The attacks in France were orchestrated by European nationals that are believed to be in Syria now, and were carried out by at least a few French nationals mixed with men from other nations, and possibly a Syrian refugee.
Right now, the world is still deciding on how to react to Daesh. In the meantime, France has sent an aircraft carrier to the Middle East. Russia and the US have pledged their support to France.
One director of a political science center in Russia was quoted saying,
“Yet, it is quite possible that the US-led NATO countries will devise an algorithm of coordination between the Western anti-terrorist coalition and Russia. A historical parallel is quite appropriate. During World War II the Soviet Union’s western allies in the anti-Hitler coalition — the United States and Britain — opened a second front. And they won together. These days the hope remains that politicians will pool efforts to provide a resolute response to the terrorist challenge to the security of humanity,” Markov told TASS.”
Are the days returning when the world will unite against an evil such as this? While it’s true there are historical parallels between now and WWII, this war is completely different. Daesh has fewer numbers than the Nazis and are using that to their advantage by slipping into large populations under the radar to inflict the most damage against the civilian population. The tactics are different because the world is different.
Waleed Aly, a muslim tv host from Australia, Stated this:
“They want you to fear them. They want you to get angry. They want all of us to become hostile and here is why: ISIL’s strategy is to split the world into two camps. It is that black and white. Again we know this because they told us.” Aly said ISIL wanted to create World War III, and for societies around the world to turn on each other, and for countries like Australia to vilify Muslims. He said this “evil organisation” believes if they can make Muslims the enemy of the West, then Muslims in France and England and America and here in Australia will have nowhere to turn but to ISIL.”
If his statement proves to be true, then Daesh might be getting what it wants.
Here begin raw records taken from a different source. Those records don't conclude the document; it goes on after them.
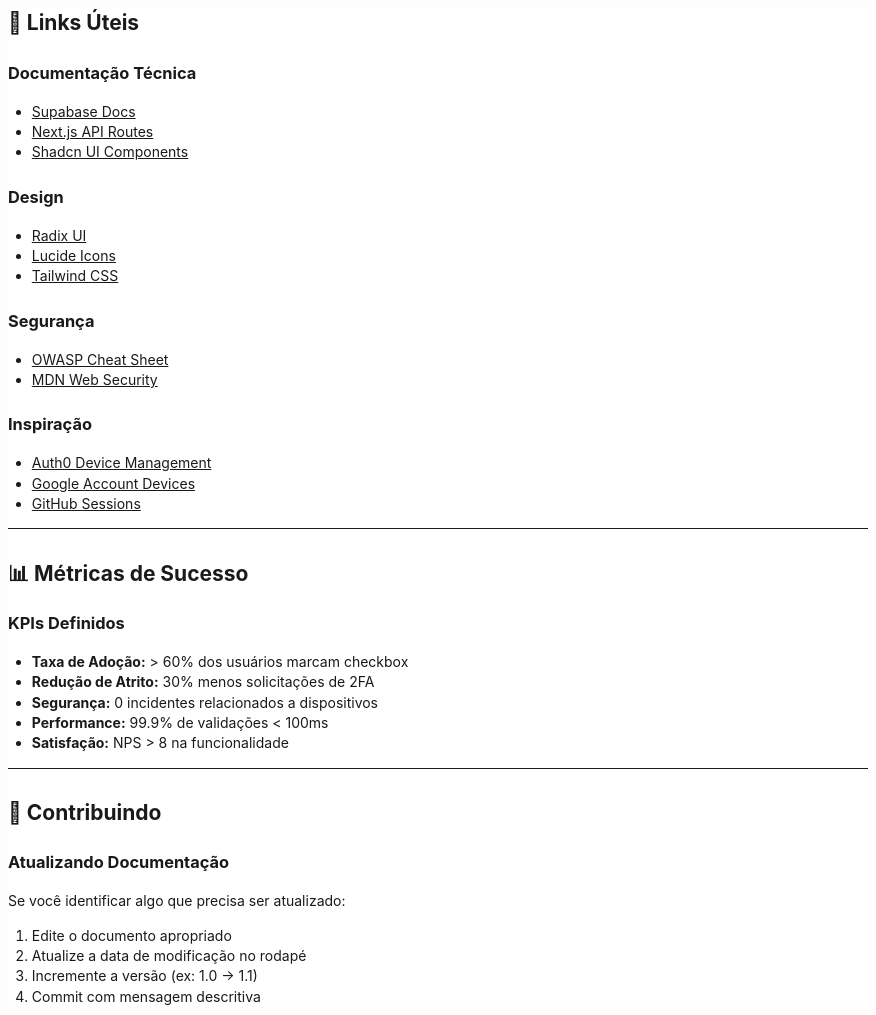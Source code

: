 
## 🔗 Links Úteis

### Documentação Técnica

- [Supabase Docs](https://supabase.com/docs)
- [Next.js API Routes](https://nextjs.org/docs/api-routes/introduction)
- [Shadcn UI Components](https://ui.shadcn.com/)

### Design

- [Radix UI](https://www.radix-ui.com/)
- [Lucide Icons](https://lucide.dev/)
- [Tailwind CSS](https://tailwindcss.com/)

### Segurança

- [OWASP Cheat Sheet](https://cheatsheetseries.owasp.org/)
- [MDN Web Security](https://developer.mozilla.org/en-US/docs/Web/Security)

### Inspiração

- [Auth0 Device Management](https://auth0.com/docs/manage-users/user-accounts/device-fingerprinting)
- [Google Account Devices](https://myaccount.google.com/device-activity)
- [GitHub Sessions](https://github.com/settings/sessions)

---

## 📊 Métricas de Sucesso

### KPIs Definidos

- **Taxa de Adoção:** > 60% dos usuários marcam checkbox
- **Redução de Atrito:** 30% menos solicitações de 2FA
- **Segurança:** 0 incidentes relacionados a dispositivos
- **Performance:** 99.9% de validações < 100ms
- **Satisfação:** NPS > 8 na funcionalidade

---

## 🤝 Contribuindo

### Atualizando Documentação

Se você identificar algo que precisa ser atualizado:

1. Edite o documento apropriado
2. Atualize a data de modificação no rodapé
3. Incremente a versão (ex: 1.0 → 1.1)
4. Commit com mensagem descritiva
After these attacks, many nations have closed their borders. Multiple governor’s from the United States have refused to accept Syrian refugees, because they fear their states would be subject to further terrorist acts.
Bashar Al-Assad, the President of Syria, is at the center of conflict fighting Daesh and rebels. He had this to say about the attacks:
“Act in the interest of your people,“ Mr. Assad said, referring to the foreign policy of French President François Hollande. ”The first question asked by every French citizen today is, ‘Have the French policies over the past five years brought any good to the French people?’ The answer is no, so what I ask him to do is to act in the interest of the French people—which means changing his policies. We can’t speak about intelligence sharing to fight terrorism when French government policies all feed into supporting terrorism,”
Al-Assad may have a strong opinion but he’s not alone. There are certainly other nations, like Russia, that believe that the west created ISIS and is responsible for much of the turmoil in the region. The truth is that there are no clean hands in this conflict. Whatever happens now depends on the choices our world leaders make. ISIS is utilizing smart tactics, and they are not just savages fighting without a plan. It’s time for the world to have our own plan that counters this ideology.